Welcome to Inanot.com where you will tons of information concerning Nanotechnology and other related disciples! Nanotechnology comprises any technological developments on the nanometer scale, usually 0.1-100nm. (One nanometer equals one thousandth of a micrometer or one millionth of a millimeter.) The term sometimes applies to any microscopic technology. The size scale of nanotechnology yields to quantum-based phenomena, which yields often counterintuitive results. These nanoscale phenomena include quantum size effects and molecular forces such as van der Waals forces. Furthermore, the vastly increased ratio of surface area to volume opens new possibilites in surface-based science, such as catalysis.

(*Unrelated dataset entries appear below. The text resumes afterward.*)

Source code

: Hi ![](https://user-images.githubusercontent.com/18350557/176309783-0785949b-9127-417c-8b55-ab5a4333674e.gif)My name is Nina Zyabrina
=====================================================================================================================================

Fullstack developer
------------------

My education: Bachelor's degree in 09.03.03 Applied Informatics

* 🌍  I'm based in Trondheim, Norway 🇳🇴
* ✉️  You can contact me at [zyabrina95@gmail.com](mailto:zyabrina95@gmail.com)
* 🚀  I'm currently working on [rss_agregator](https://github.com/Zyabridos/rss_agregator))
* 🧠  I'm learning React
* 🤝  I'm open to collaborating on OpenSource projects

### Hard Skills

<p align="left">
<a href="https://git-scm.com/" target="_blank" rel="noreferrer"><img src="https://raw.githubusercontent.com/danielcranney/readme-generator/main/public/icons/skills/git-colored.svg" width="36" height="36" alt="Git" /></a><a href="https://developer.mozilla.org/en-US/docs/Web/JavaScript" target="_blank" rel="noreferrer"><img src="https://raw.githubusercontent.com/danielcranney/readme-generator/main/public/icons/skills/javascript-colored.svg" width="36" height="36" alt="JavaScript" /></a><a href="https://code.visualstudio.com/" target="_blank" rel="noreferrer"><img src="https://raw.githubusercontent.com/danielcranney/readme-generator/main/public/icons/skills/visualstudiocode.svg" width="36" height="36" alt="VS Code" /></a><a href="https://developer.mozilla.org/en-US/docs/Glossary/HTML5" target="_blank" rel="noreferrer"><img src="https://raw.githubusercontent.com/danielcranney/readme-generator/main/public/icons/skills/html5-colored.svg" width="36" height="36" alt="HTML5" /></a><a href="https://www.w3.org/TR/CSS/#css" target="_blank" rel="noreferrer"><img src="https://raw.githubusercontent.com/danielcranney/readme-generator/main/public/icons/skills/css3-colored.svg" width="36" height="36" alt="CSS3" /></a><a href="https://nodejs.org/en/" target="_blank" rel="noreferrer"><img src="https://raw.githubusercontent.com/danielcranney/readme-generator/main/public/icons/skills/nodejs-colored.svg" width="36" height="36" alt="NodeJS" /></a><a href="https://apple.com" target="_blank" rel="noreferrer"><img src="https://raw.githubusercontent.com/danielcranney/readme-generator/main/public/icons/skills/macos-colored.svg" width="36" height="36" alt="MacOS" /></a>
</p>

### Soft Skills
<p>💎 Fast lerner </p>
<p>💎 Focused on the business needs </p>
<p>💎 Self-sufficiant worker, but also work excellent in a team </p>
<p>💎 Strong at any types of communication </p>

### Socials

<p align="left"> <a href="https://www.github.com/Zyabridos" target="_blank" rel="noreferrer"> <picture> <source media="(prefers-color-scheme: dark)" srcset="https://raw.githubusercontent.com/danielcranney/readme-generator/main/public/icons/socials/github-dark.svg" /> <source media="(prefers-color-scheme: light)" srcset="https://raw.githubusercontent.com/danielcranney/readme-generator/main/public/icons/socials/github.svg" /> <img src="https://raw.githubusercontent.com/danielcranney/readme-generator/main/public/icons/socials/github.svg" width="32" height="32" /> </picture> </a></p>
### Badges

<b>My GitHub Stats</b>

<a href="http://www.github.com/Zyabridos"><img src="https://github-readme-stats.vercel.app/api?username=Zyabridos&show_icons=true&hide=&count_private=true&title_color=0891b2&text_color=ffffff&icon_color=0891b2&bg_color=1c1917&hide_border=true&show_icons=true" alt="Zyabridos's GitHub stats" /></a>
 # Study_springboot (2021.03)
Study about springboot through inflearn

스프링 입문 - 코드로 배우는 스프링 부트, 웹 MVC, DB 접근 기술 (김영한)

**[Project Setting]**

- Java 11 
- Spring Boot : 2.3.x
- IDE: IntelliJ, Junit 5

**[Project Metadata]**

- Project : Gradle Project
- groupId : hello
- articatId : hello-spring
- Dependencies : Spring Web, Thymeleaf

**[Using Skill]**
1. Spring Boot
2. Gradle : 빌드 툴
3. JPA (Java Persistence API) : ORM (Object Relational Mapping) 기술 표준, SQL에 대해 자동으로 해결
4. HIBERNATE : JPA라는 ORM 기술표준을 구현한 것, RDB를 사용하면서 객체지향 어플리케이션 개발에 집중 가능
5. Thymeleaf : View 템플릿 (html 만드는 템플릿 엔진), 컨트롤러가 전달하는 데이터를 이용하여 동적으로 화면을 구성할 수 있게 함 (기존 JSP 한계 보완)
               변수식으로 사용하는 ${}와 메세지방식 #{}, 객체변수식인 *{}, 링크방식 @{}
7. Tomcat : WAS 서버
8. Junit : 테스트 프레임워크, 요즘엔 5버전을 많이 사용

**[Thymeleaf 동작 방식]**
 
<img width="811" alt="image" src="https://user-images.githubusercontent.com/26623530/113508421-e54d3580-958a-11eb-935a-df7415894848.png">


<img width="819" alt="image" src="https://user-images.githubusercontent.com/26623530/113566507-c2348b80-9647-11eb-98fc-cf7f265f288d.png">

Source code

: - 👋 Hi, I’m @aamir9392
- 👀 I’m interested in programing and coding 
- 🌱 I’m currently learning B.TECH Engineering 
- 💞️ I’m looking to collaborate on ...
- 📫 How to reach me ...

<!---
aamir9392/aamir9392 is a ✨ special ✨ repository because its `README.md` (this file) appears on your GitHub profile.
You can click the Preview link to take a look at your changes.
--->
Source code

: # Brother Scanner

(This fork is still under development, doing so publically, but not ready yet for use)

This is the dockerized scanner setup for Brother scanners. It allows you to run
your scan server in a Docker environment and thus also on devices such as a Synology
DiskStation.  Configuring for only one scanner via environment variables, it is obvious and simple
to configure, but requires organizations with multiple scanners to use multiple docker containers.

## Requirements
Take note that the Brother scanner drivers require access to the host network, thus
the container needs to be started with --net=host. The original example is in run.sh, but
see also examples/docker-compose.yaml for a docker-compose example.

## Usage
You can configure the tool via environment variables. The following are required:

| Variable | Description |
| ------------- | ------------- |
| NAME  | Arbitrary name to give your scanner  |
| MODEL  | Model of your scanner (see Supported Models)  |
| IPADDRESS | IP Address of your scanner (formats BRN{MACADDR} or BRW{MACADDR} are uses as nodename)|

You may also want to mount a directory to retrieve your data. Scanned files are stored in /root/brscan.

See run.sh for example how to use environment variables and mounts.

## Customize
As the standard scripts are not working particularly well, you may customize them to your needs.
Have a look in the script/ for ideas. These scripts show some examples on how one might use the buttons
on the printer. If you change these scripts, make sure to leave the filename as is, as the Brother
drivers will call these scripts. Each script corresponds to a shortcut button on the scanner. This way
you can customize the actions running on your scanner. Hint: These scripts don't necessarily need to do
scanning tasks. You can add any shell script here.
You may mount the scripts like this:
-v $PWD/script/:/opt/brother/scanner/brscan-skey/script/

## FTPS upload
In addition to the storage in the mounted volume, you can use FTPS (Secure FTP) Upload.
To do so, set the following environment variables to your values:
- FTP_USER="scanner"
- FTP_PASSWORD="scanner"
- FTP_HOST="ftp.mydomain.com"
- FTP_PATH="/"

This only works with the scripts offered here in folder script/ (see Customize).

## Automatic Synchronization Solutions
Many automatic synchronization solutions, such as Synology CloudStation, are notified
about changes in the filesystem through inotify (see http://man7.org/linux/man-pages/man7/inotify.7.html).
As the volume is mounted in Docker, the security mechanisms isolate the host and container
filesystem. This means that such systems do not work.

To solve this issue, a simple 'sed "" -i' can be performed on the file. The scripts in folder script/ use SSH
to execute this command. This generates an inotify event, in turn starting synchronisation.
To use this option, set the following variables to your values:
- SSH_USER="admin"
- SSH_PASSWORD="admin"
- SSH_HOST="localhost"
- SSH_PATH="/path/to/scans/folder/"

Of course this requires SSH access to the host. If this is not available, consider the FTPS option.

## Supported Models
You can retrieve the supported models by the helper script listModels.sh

The device density of modern computer compoents (i.e. the number of transistors per unit area) continues to grow exponentially, but fundamental electronic limitations prevent the trend of Moore's law to continue. Current estimates predict ten to fifteen years of continued improvement before economic costs grow exponentially. Nanotechnology is seen as the next logical step for continued advances in computational architecture.

The term nanotechnology is often used interchangeably with molecular nanotechnology (also known as "MNT"), a hypothetical advanced form of nanotechnology that is believed will be developed far into the future, although estimates vary. The term nanoscience is used to describe the interdicplinary field of science devoted to the advancement of nanotechnology.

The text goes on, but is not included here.